E-cigarettes are already largely defined as “tobacco products” under local law, despite only containing liquid nicotine that is heated to produce an aerosol vapor. The MMA and MAHB argue to localities that tobacco, and by extension nicotine, is the largest threat to public health and the future health of teens and children. The end goal appears to be regulating both tobacco and nicotine delivery products to the point retailers can no longer afford to carry the products.
Much of the anti-vaping efforts are centered on their fears about youth use of the products, and if the devices will serve as a “gateway” to traditional tobacco products like cigarettes. A large amount of teens are experimenting with e-cigarettes. However, teen smoking is declining to historic lows. More importantly, the policies being pushed to limit teen vaping simply punish retailers while ignoring how most teens get their hands on these devices.
Roughly 86 percent of teens who acquire tobacco products obtain them through a third party, such as a friend or sibling, not from retail stores who generally refuse to sell to minors. Massachusetts law is also uneven when it comes to consequences for youth possession of certain substances. It is illegal for minors to purchase, possess or use marijuana and alcohol. Yet, tobacco products have no such restrictions for minors.
“CRR has been advocating to close these loopholes in a very simple way that will not criminalize minors, but will provide an opportunity to better educate them about their decision-making, and the MMA and MAHB refuse to support this approach,” said Lane. “The fact is CRR retailers have decades of experience as the primary gatekeepers in the tobacco and nicotine control process, we invest tens of thousands of dollars on systems and training to prevent sales to minors, and we have repeatedly offered to partner with the MMA, the MAHB and public health officials to address the well established fact that four out of five minors get tobacco from sources other than retailers, yet they turn us away.”
Restrictions aimed at flavors will likely serve to marginalize former smokers relying on a vape to satiate their nicotine cravings, potentially pushing them back to deadly combustible cigarettes, while doing nothing to address youth access. Flavored vaping products are key to helping smokers dissociate with the taste of tobacco and ultimately quit, advocates of e-cigarettes note. Public health experts agree that efforts to reduce tobacco use are admirable; however, they argue those efforts are bolstered, not undermined, by vaping devices.
The CRR is hopeful they can gain ground with municipalities on the vaping issue by continuing to rely on a fact-based approach that centers on improving public health by elevating products that significantly reduce harm.
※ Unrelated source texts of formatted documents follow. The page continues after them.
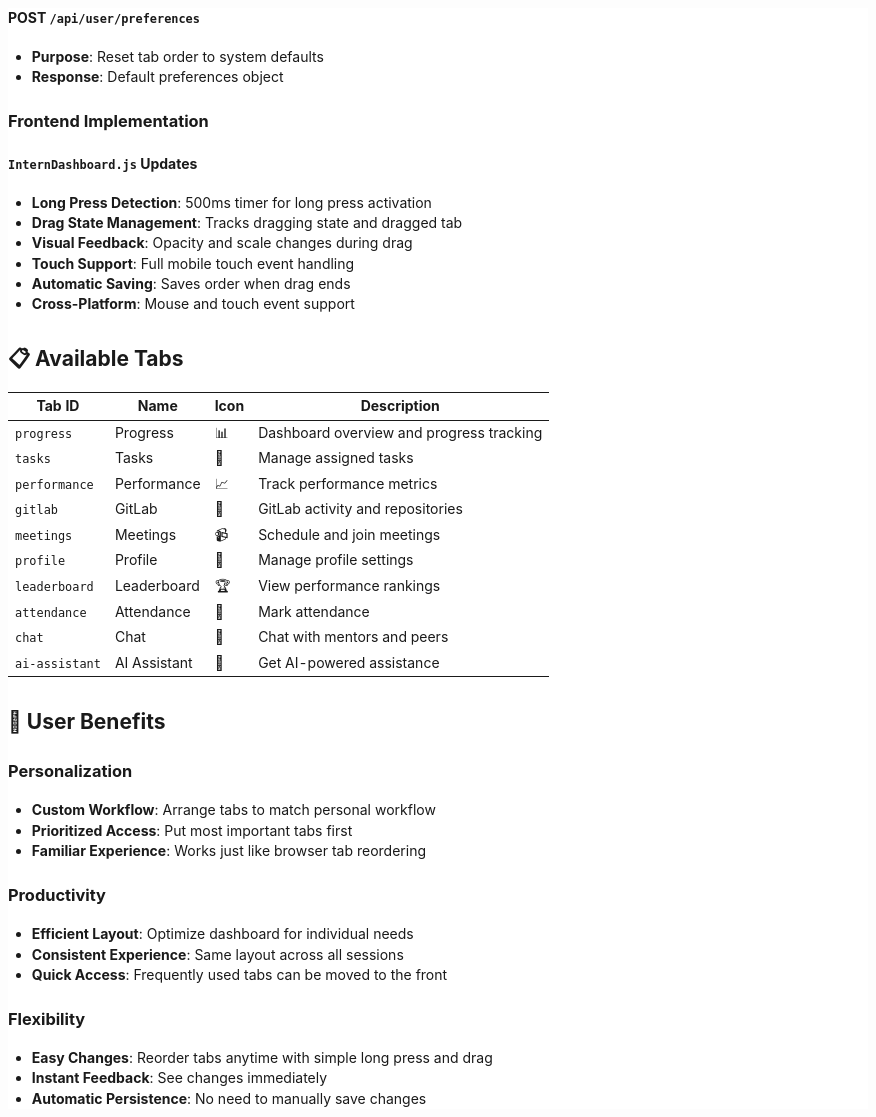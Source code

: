 #### POST `/api/user/preferences`
- **Purpose**: Reset tab order to system defaults
- **Response**: Default preferences object

### Frontend Implementation

#### `InternDashboard.js` Updates
- **Long Press Detection**: 500ms timer for long press activation
- **Drag State Management**: Tracks dragging state and dragged tab
- **Visual Feedback**: Opacity and scale changes during drag
- **Touch Support**: Full mobile touch event handling
- **Automatic Saving**: Saves order when drag ends
- **Cross-Platform**: Mouse and touch event support

## 📋 Available Tabs

| Tab ID | Name | Icon | Description |
|--------|------|------|-------------|
| `progress` | Progress | 📊 | Dashboard overview and progress tracking |
| `tasks` | Tasks | 📝 | Manage assigned tasks |
| `performance` | Performance | 📈 | Track performance metrics |
| `gitlab` | GitLab | 🦊 | GitLab activity and repositories |
| `meetings` | Meetings | 📹 | Schedule and join meetings |
| `profile` | Profile | 👤 | Manage profile settings |
| `leaderboard` | Leaderboard | 🏆 | View performance rankings |
| `attendance` | Attendance | 📍 | Mark attendance |
| `chat` | Chat | 💬 | Chat with mentors and peers |
| `ai-assistant` | AI Assistant | 🤖 | Get AI-powered assistance |

## 🎯 User Benefits

### Personalization
- **Custom Workflow**: Arrange tabs to match personal workflow
- **Prioritized Access**: Put most important tabs first
- **Familiar Experience**: Works just like browser tab reordering

### Productivity
- **Efficient Layout**: Optimize dashboard for individual needs
- **Consistent Experience**: Same layout across all sessions
- **Quick Access**: Frequently used tabs can be moved to the front

### Flexibility
- **Easy Changes**: Reorder tabs anytime with simple long press and drag
- **Instant Feedback**: See changes immediately
- **Automatic Persistence**: No need to manually save changes
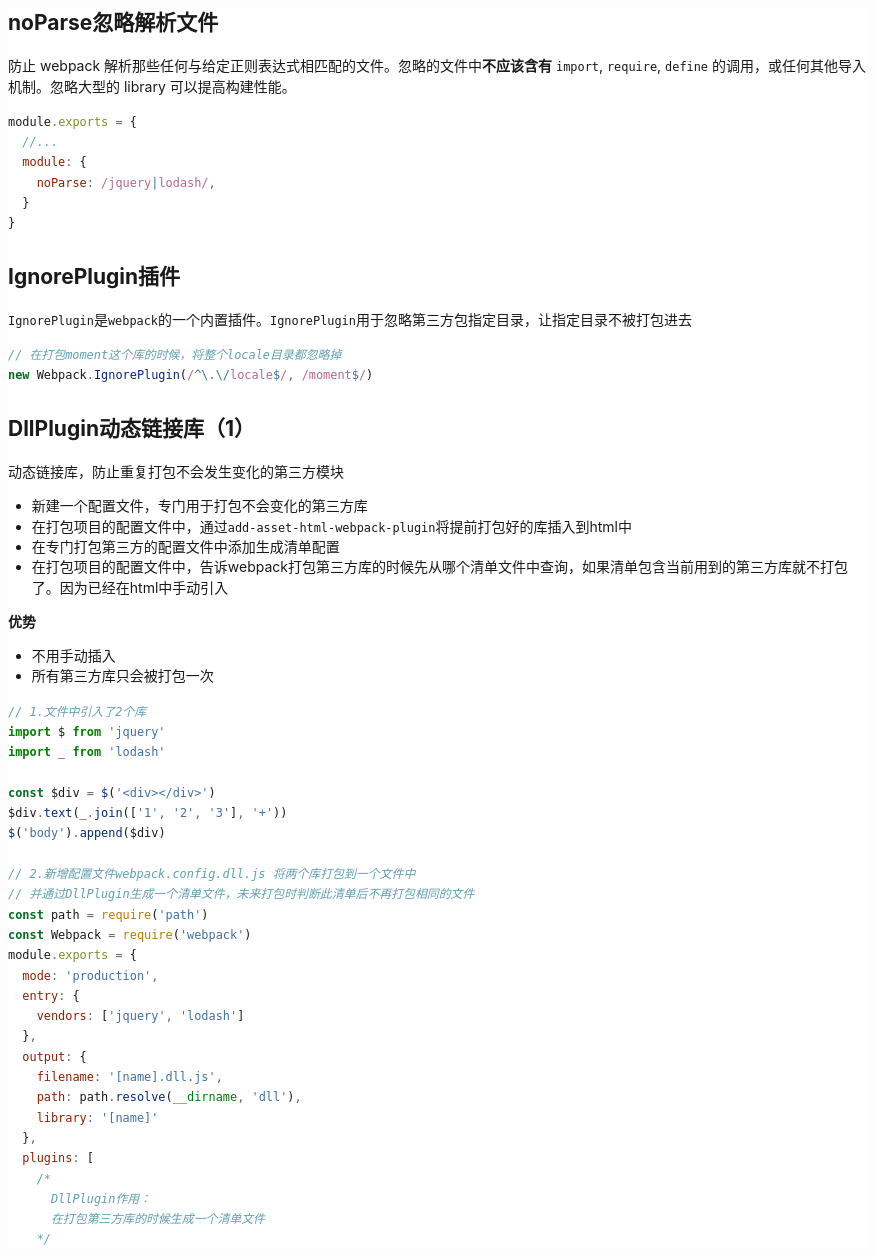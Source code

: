## noParse忽略解析文件

防止 webpack 解析那些任何与给定正则表达式相匹配的文件。忽略的文件中**不应该含有** `import`, `require`, `define` 的调用，或任何其他导入机制。忽略大型的 library 可以提高构建性能。

```js
module.exports = {
  //...
  module: {
    noParse: /jquery|lodash/,
  }
}
```

## IgnorePlugin插件

`IgnorePlugin`是`webpack`的一个内置插件。`IgnorePlugin`用于忽略第三方包指定目录，让指定目录不被打包进去

```js
// 在打包moment这个库的时候，将整个locale目录都忽略掉
new Webpack.IgnorePlugin(/^\.\/locale$/, /moment$/)
```



## DllPlugin动态链接库（1）

动态链接库，防止重复打包不会发生变化的第三方模块

- 新建一个配置文件，专门用于打包不会变化的第三方库
- 在打包项目的配置文件中，通过`add-asset-html-webpack-plugin`将提前打包好的库插入到html中
- 在专门打包第三方的配置文件中添加生成清单配置
- 在打包项目的配置文件中，告诉webpack打包第三方库的时候先从哪个清单文件中查询，如果清单包含当前用到的第三方库就不打包了。因为已经在html中手动引入

**优势**

- 不用手动插入
- 所有第三方库只会被打包一次

```js
// 1.文件中引入了2个库
import $ from 'jquery'
import _ from 'lodash'

const $div = $('<div></div>')
$div.text(_.join(['1', '2', '3'], '+'))
$('body').append($div)

// 2.新增配置文件webpack.config.dll.js 将两个库打包到一个文件中
// 并通过DllPlugin生成一个清单文件，未来打包时判断此清单后不再打包相同的文件
const path = require('path')
const Webpack = require('webpack')
module.exports = {
  mode: 'production',
  entry: {
    vendors: ['jquery', 'lodash']
  },
  output: {
    filename: '[name].dll.js',
    path: path.resolve(__dirname, 'dll'),
    library: '[name]'
  },
  plugins: [
    /*
      DllPlugin作用：
      在打包第三方库的时候生成一个清单文件
    */
```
“The anti-vaping crowd is well organized and heavily funded, but it’s important to recognize that an additional 239 municipalities have not banned flavors and CRR is going to continue to work hard to get all 351 municipalities to recognize the evidence,” Lane told TheDCNF. “We know the industry is changing, we are committed to changing with it, and we are optimistic the support for harm reduction will continue to grow as the FDA, the CDC, National Academy of Sciences and others continue to publicly recognize that harm reduction offers a real opportunity to improve public health.”
Millions of former smokers in the U.S. are already embracing the positive science on vaping and using the harm reduction tools to quit combustible cigarettes.